Pour réussir un poulet ne déroge pas et si, dans les premières minutes de ce spectacle présenté à La Licorne, on rit des répliques assassines qui déferlent comme de la mitraille, peu à peu le malaise s'installe devant cette toile tissée par Mario Vaillancourt (Denis Bernard) le propriétaire des Galeries du Boulevard qui a engagé deux bozos : Carl (Guillaume Cyr) et Steven (Hubert Proulx) pour des petits boulots pas très payants et qui leur propose une gimmick qui leur permettra de faire facilement un gros tas de sous. Et là, je n'ai pas pu m'empêcher de penser à Frank Underwood de House of cards. Mario Vaillancourt, sur une échelle plus humble et plus locale, disons, est de la même race, de ceux qui, pour arriver à leurs fins, par soif de pouvoir, d'argent, de contrôle, abîment et détruisent irrémédiablement ceux qui ont le malheur de les côtoyer. Et les personnages, comme les spectateurs, ne sortent pas indemnes de ce foutu engrenage à l'impeccable mécanique dont il est impossible de s'extirper.

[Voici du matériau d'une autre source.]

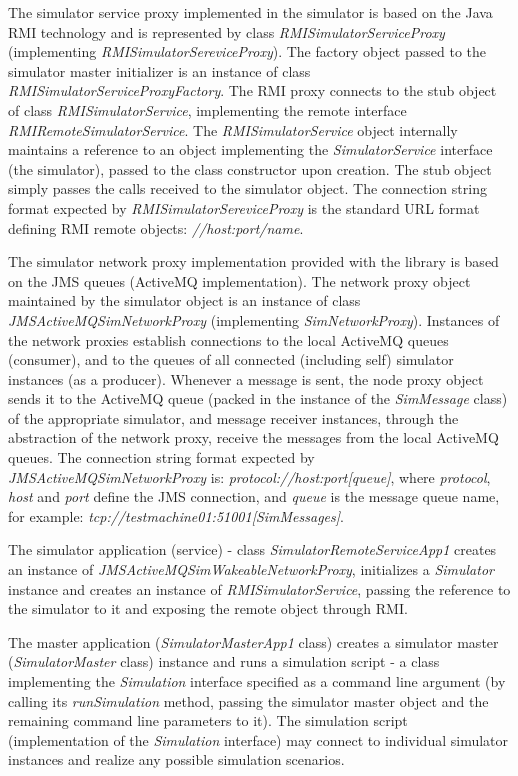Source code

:The simulator service proxy implemented in the simulator is based on the Java RMI technology and is represented by class \emph{RMISimulatorServiceProxy} (implementing \emph{RMISimulatorSereviceProxy}). The factory object passed to the simulator master initializer is an instance of class \emph{RMISimulatorServiceProxyFactory}. The RMI proxy connects to the stub object of class \emph{RMISimulatorService}, implementing the remote interface \emph{RMIRemoteSimulatorService}. The \emph{RMISimulatorService} object internally maintains a reference to an object implementing the \emph{SimulatorService} interface (the simulator), passed to the class constructor upon creation. The stub object simply passes the calls received to the simulator object. The connection string format expected by \emph{RMISimulatorSereviceProxy} is the standard URL format defining RMI remote objects: \emph{//host:port/name}.

The simulator network proxy implementation provided with the library is based on the JMS queues (ActiveMQ implementation). The network proxy object maintained by the simulator object is an instance of class \emph{JMSActiveMQSimNetworkProxy} (implementing \emph{SimNetworkProxy}). Instances of the network proxies establish connections to the local ActiveMQ queues (consumer), and to the queues of all connected (including self) simulator instances (as a producer). Whenever a message is sent, the node proxy object sends it to the ActiveMQ queue (packed in the instance of the \emph{SimMessage} class) of the appropriate simulator, and message receiver instances, through the abstraction of the network proxy, receive the messages from the local ActiveMQ queues. The connection string format expected by \emph{JMSActiveMQSimNetworkProxy} is: \emph{protocol://host:port[queue]}, where \emph{protocol}, \emph{host} and \emph{port} define the JMS connection, and \emph{queue} is the message queue name, for example: \emph{tcp://testmachine01:51001[SimMessages]}.

The simulator application (service) - class \emph{SimulatorRemoteServiceApp1} creates an instance of \emph{JMSActiveMQSimWakeableNetworkProxy}, initializes a \emph{Simulator} instance and creates an instance of \emph{RMISimulatorService}, passing the reference to the simulator to it and exposing the remote object through RMI.

The master application (\emph{SimulatorMasterApp1} class) creates a simulator master (\emph{SimulatorMaster} class) instance and runs a simulation script - a class implementing the \emph{Simulation} interface specified as a command line argument (by calling its \emph{runSimulation} method, passing the simulator master object and the remaining command line parameters to it). The simulation script (implementation of the \emph{Simulation} interface) may connect to individual simulator instances and realize any possible simulation scenarios.







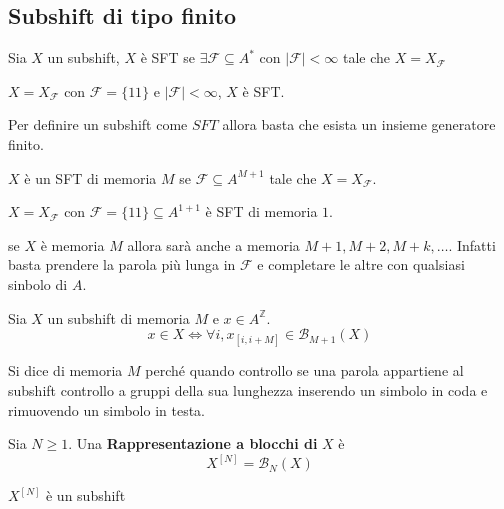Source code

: \subsection{Subshift di tipo finito}
\begin{definizione} 
    Sia $X$ un subshift, $X$ è SFT se $\exists \mathcal{F}\subseteq A^\ast$ con
    $|\mathcal{F}|<\infty$ tale che $X= X_\mathcal{F}$
\end{definizione}

\begin{esempio}
    $X=X_\mathcal{F}$ con $\mathcal{F} = \{11\}$ e $|\mathcal{F}|<\infty$, $X$ è
    SFT.
\end{esempio}

Per definire un subshift come $SFT$ allora basta che esista un insieme generatore
finito.
\begin{definizione}
    $X$ è un SFT di memoria $M$ se  $\mathcal{F}\subseteq A^{M+1}$ tale che $X=X_\mathcal{F}$.
\end{definizione}

\begin{esempio}
    $X=X_\mathcal{F}$ con $\mathcal{F} = \{11\}\subseteq A^{1+1}$ è
    SFT di memoria $1$.
\end{esempio}

\begin{nota}
    se $X$ è memoria $M$ allora sarà anche a memoria $M+1,M+2,M+k,\dots$. Infatti 
    basta prendere la parola più lunga in $\mathcal{F}$ e completare le altre 
    con qualsiasi sinbolo di $A$.
\end{nota}

\begin{teorema}
    Sia $X$ un subshift di memoria $M$ e $x\in A^{\mathbb{Z}}$.
    $$x\in X\iff \forall i, x_{[i,i+M]}\in \mathcal{B}_{M+1}(X)$$
\end{teorema}
Si dice di memoria $M$ perché quando controllo se una parola appartiene al subshift
controllo a gruppi della sua lunghezza inserendo un simbolo in coda e rimuovendo un 
simbolo in testa.

\begin{definizione}  
    Sia $N\ge 1$. Una \textbf{Rappresentazione a blocchi di} $X$ è 
    $$X^{[N]} = \mathcal{B}_N (X)$$
\end{definizione}

\begin{teorema}
    $X^{[N]} $ è un subshift
\end{teorema}

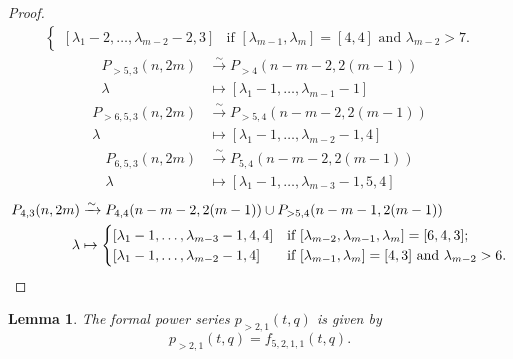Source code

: \documentclass[a4paper, 12pt, reqno]{amsart}
\newtheorem{lemma}[theorem]{Lemma}
\theoremstyle{remark}
\numberwithin{equation}{subsection}
\begin{document}
\begin{proof}
\begin{align*}
\begin{cases}
                [\lambda_1 - 2, \dots, \lambda_{m - 2} - 2, 3] &\text{if }[\lambda_{m - 1}, \lambda_m] = [4, 4]\text{ and }\lambda_{m - 2} > 7.
              \end{cases}
  \end{align*}
  \begin{align*}
    P_{>5, 3}(n, 2m) &\xrightarrow{\sim} P_{>4}(n - m - 2, 2(m - 1)) \\
    \lambda &\mapsto [\lambda_1 - 1, \dots, \lambda_{m - 1} - 1]
  \end{align*}
  \begin{align*}
    P_{>6, 5, 3}(n, 2m) &\xrightarrow{\sim} P_{>5, 4}(n - m - 2, 2(m - 1)) \\
    \lambda &\mapsto [\lambda_1 - 1, \dots, \lambda_{m - 2} - 1, 4]
  \end{align*}
  \begin{align*}
    P_{6, 5, 3}(n, 2m) &\xrightarrow{\sim} P_{5, 4}(n - m - 2, 2(m - 1)) \\
    \lambda &\mapsto [\lambda_1 - 1, \dots, \lambda_{m - 3} - 1, 5, 4]
  \end{align*}
  \begin{align*}
    P_{4, 3}(n, 2m) &\xrightarrow{\sim} P_{4, 4}(n - m - 2, 2(m - 1)) \cup P_{>5, 4}(n - m - 1, 2(m - 1)) \\
    \lambda &\mapsto
              \begin{cases}
                [\lambda_1 - 1, \dots, \lambda_{m - 3} - 1, 4, 4] &\text{if }[\lambda_{m - 2}, \lambda_{m - 1}, \lambda_m] = [6, 4, 3]; \\
                [\lambda_1 - 1, \dots, \lambda_{m - 2} - 1, 4] &\text{if }[\lambda_{m - 1}, \lambda_m] = [4, 3]\text{ and }\lambda_{m - 2} > 6. \qedhere
              \end{cases}
  \end{align*}
\end{proof}

\begin{lemma}
  \label{lmm:23}
  The formal power series $p_{>2, 1}(t, q)$ is given by
  \begin{equation*}
    p_{>2, 1}(t, q)=f_{5, 2, 1, 1}(t, q).
  \end{equation*}
\end{lemma}
\end{document}
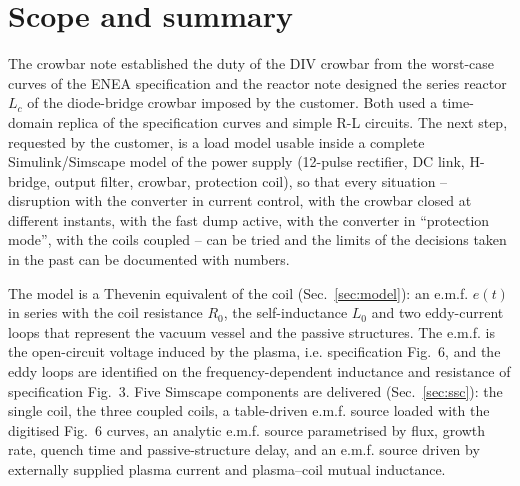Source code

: \documentclass[11pt,a4paper]{article}
\begin{document}
\tableofcontents

\section{Scope and summary}
\label{sec:scope}
The crowbar note \cite{crowbar_note} established the duty of the DIV crowbar from the worst-case curves of the ENEA specification \cite{enea_spec} and the reactor note \cite{lc_note} designed the series reactor $L_c$ of the diode-bridge crowbar imposed by the customer. Both used a time-domain replica of the specification curves and simple R-L circuits. The next step, requested by the customer, is a load model usable inside a complete Simulink/Simscape model of the power supply (12-pulse rectifier, DC link, H-bridge, output filter, crowbar, protection coil), so that every situation -- disruption with the converter in current control, with the crowbar closed at different instants, with the fast dump active, with the converter in ``protection mode'', with the coils coupled -- can be tried and the limits of the decisions taken in the past can be documented with numbers.

The model is a Thevenin equivalent of the coil (Sec.~\ref{sec:model}): an e.m.f. $e(t)$ in series with the coil resistance $R_0$, the self-inductance $L_0$ and two eddy-current loops that represent the vacuum vessel and the passive structures. The e.m.f. is the open-circuit voltage induced by the plasma, i.e. specification Fig.~6, and the eddy loops are identified on the frequency-dependent inductance and resistance of specification Fig.~3. Five Simscape components are delivered (Sec.~\ref{sec:ssc}): the single coil, the three coupled coils, a table-driven e.m.f. source loaded with the digitised Fig.~6 curves, an analytic e.m.f. source parametrised by flux, growth rate, quench time and passive-structure delay, and an e.m.f. source driven by externally supplied plasma current and plasma--coil mutual inductance.
\end{document}
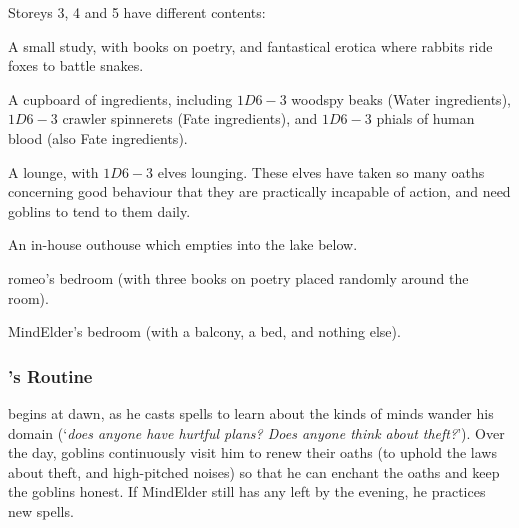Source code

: \begin{multicols}{2}
Storeys 3, 4 and 5 have different contents:

\null
\begin{dlist}
  \item
  A small study, with books on poetry, and fantastical erotica where rabbits ride foxes to battle snakes.
  \item
  A cupboard of \glspl{ingredient}, including $1D6-3$ woodspy beaks (Water \glspl{ingredient}), $1D6-3$ \gls{crawler} spinnerets (Fate \glspl{ingredient}), and $1D6-3$ phials of human blood (also Fate \glspl{ingredient}).
  \item
  A lounge, with $1D6-3$ elves lounging.
  These elves have taken so many oaths concerning good behaviour that they are practically incapable of action, and need goblins to tend to them daily.
  \item
  An in-house outhouse which empties into the lake below.
  \item
  \gls{romeo}'s bedroom (with three books on poetry placed randomly around the room).
  \item
  \gls{MindElder}'s bedroom (with a balcony, a bed, and nothing else).
\end{dlist}

\subsubsection{'s Routine}
begins at dawn, as he casts spells to learn about the kinds of minds wander his domain (`\textit{does anyone have hurtful plans?  Does anyone think about theft?}').
Over the day, goblins continuously visit him to renew their oaths (to uphold the laws about theft, and high-pitched noises) so that he can enchant the oaths and keep the goblins honest.
If \gls{MindElder} still has any  left by the evening, he practices new spells.

\MindElder

\showStdSpells

\end{multicols}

En une heure dix, on apprend tout sur ces deux paumés, des bons gars au fond, sans instruction, sans envergure, sans ambition, mais qui ne sont pas méchants pour deux sous. La mère de Steven (Marie Michaud) nous fait rire avec ses conversations sur Internet avec son amie Jacqueline qui tient absolument à ce qu'elle signe des pétitions s'opposant à la lapidation d'une musulmane accusée d'infidélité ou quoi que ce soit d'autre pour lequel on lapide les femmes dans certains pays. La blonde de Steven, Melissa (Gabrielle Côté), qui elle non plus n'est pas allée à l'école trop longtemps et qui est serveuse dans le restaurant appartenant à Vaillancourt, aspire à autre chose, mais le seul moyen qu'elle trouve pour améliorer sa condition c'est de tomber dans les bras de son horrible patron.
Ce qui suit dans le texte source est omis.